NASHVILLE, TN.- Museums in the 21st Century: Concepts, Projects, Buildings will open to the public in the
Frist Center for the Visual Arts’ Upper-Level Galleries May 29, 2009 and will remain on view until August 23, 2009.
Organized by Art Centre Basel, the exhibition is a survey of the latest museum architecture in the United States, Europe, Asia and Australia. Eighteen unique designs are represented by models, sketches, computer renderings, photographs and animation—all of which provide fascinating insight into the creative processes of many of the world’s major architectural firms. The buildings themselves are at various stages of development. Some have been completed and are already open to the public, some are in the process of being constructed and some have not yet gotten off the ground—and may never come to fruition because of financial constraints.
While the Frist Center is not included in the exhibition, Frist Center Associate Curator Trinita Kennedy thinks that the adaptive use of Nashville’s historic post office complements the show well. “In this day and age, as the world becomes more complex and global, museums are no longer simply repositories of the world’s great art,” Kennedy commented. “As people seek connections … to the past … to ideas … to each other, museums are central to those explorations as they become places of conversation, study, discourse and celebration.”
“We have seen that here in Nashville,” she continued, “as we have watched the Frist Center become a place where art fosters education, creativity and the sharing of ideas.”
These new and expanded roles often call for the creation of buildings that address a new, broader functionality or additions to existing facilities in order to meet new needs.
“Tensions can, and often do, emerge between the specialized needs of museums and the desire for architects to make an aesthetic statement,” Kennedy said.
“Museum building projects in this exhibition include those that are beautifully integrated into their surroundings and several that are set in stark (and sometimes shocking) opposition to their surroundings,” Kennedy noted. “There are buildings by ‘starchitects,’ (such as Frank Gehry, Renzo Piano, Zaha Hadid and Daniel Libeskind).”

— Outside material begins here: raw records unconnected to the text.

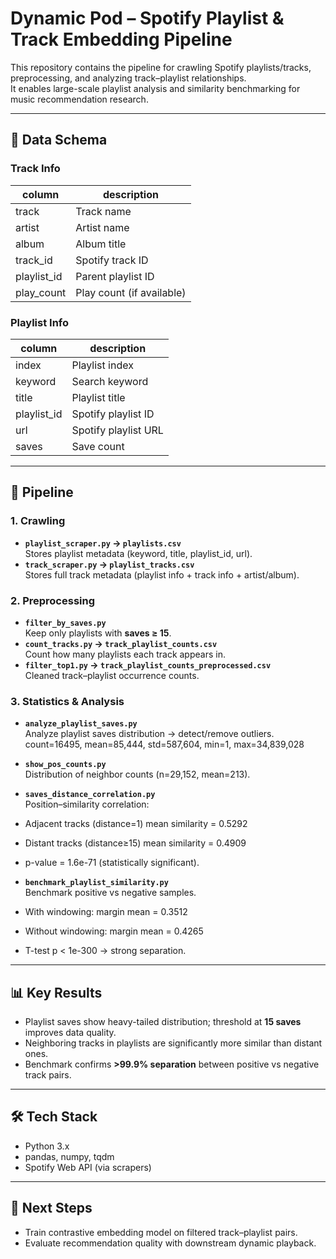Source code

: # Dynamic Pod – Spotify Playlist & Track Embedding Pipeline

This repository contains the pipeline for crawling Spotify playlists/tracks, preprocessing, and analyzing track–playlist relationships.  
It enables large-scale playlist analysis and similarity benchmarking for music recommendation research.

---

## 📂 Data Schema

### Track Info
| column       | description              |
|--------------|--------------------------|
| track        | Track name               |
| artist       | Artist name              |
| album        | Album title              |
| track_id     | Spotify track ID         |
| playlist_id  | Parent playlist ID       |
| play_count   | Play count (if available)|

### Playlist Info
| column       | description              |
|--------------|--------------------------|
| index        | Playlist index           |
| keyword      | Search keyword           |
| title        | Playlist title           |
| playlist_id  | Spotify playlist ID      |
| url          | Spotify playlist URL     |
| saves        | Save count               |

---

## 🚀 Pipeline

### 1. Crawling
- **`playlist_scraper.py` → `playlists.csv`**  
  Stores playlist metadata (keyword, title, playlist_id, url).
- **`track_scraper.py` → `playlist_tracks.csv`**  
  Stores full track metadata (playlist info + track info + artist/album).

### 2. Preprocessing
- **`filter_by_saves.py`**  
  Keep only playlists with **saves ≥ 15**.  
- **`count_tracks.py` → `track_playlist_counts.csv`**  
  Count how many playlists each track appears in.  
- **`filter_top1.py` → `track_playlist_counts_preprocessed.csv`**  
  Cleaned track–playlist occurrence counts.

### 3. Statistics & Analysis
- **`analyze_playlist_saves.py`**  
  Analyze playlist saves distribution → detect/remove outliers.
  count=16495, mean=85,444, std=587,604, min=1, max=34,839,028

- **`show_pos_counts.py`**  
Distribution of neighbor counts (n=29,152, mean=213).  
- **`saves_distance_correlation.py`**  
Position–similarity correlation:  
- Adjacent tracks (distance=1) mean similarity = 0.5292  
- Distant tracks (distance≥15) mean similarity = 0.4909  
- p-value = 1.6e-71 (statistically significant).  
- **`benchmark_playlist_similarity.py`**  
Benchmark positive vs negative samples.  
- With windowing: margin mean = 0.3512  
- Without windowing: margin mean = 0.4265  
- T-test p < 1e-300 → strong separation.  

---

## 📊 Key Results
- Playlist saves show heavy-tailed distribution; threshold at **15 saves** improves data quality.  
- Neighboring tracks in playlists are significantly more similar than distant ones.  
- Benchmark confirms **>99.9% separation** between positive vs negative track pairs.  

---

## 🛠 Tech Stack
- Python 3.x  
- pandas, numpy, tqdm  
- Spotify Web API (via scrapers)  

---

## 🔮 Next Steps
- Train contrastive embedding model on filtered track–playlist pairs.  
- Evaluate recommendation quality with downstream dynamic playback.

Not only does this exhibition illuminate the relationship of architecture to the exhibition of art, it also explores the relationship between architecture and the environment. In the Stonehenge Visitor Centre and Interpretive Museum, architects Denton Corker Marshall drastically altered their original design to adapt to the landscape, and Tadao Ando buried his Chichu Art Museum in the earth of Naoshima, Japan, out of respect for the pristine panorama of the island on which it is located.
On the other hand, the biomorphic structure of Kunsthaus Graz in Graz, Austria, stands in sharp and deliberate contrast to neighboring historic buildings. It was conceived as a structural bridge where past and future meet and is called by locals “the friendly alien.”
Among the projects profiled in the exhibition:
The expansion of the Museum of Modern Art in New York City (Taniguchi and Associates); Kunsthaus Graz am Landesmuseum Joanneum, Graz, Austria (Spacelab Cook-FournierGmbH); the Paul Klee Centre, Berne, Switzerland (Renzo Piano Building Workshop); the Corcoran Gallery of Art, Washington, DC (Frank Gehry Partners, LLP) and the expansion of the Nelson-Atkins Museum of Art, Kansas City, MO (Steven Holl Architects).